REQUIRED ACTION –
Please repeat the line that contains "GNU General Public License for" and every line after it, exactly, through the end of the records.

PROVIDED RECORDS –
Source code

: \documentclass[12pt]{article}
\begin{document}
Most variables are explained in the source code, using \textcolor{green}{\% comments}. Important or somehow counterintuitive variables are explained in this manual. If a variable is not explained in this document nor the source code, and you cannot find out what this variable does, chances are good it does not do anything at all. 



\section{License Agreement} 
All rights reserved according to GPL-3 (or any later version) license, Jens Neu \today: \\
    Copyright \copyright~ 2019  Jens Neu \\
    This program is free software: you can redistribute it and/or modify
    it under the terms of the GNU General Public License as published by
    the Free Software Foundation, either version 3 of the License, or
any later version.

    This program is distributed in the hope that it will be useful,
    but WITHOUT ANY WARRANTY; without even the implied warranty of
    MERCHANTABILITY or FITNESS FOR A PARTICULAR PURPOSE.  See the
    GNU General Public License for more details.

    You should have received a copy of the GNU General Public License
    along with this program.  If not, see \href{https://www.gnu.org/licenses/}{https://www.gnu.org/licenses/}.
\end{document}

REPLY TO THE EXERCISE –
    GNU General Public License for more details.

    You should have received a copy of the GNU General Public License
    along with this program.  If not, see \href{https://www.gnu.org/licenses/}{https://www.gnu.org/licenses/}.
\end{document}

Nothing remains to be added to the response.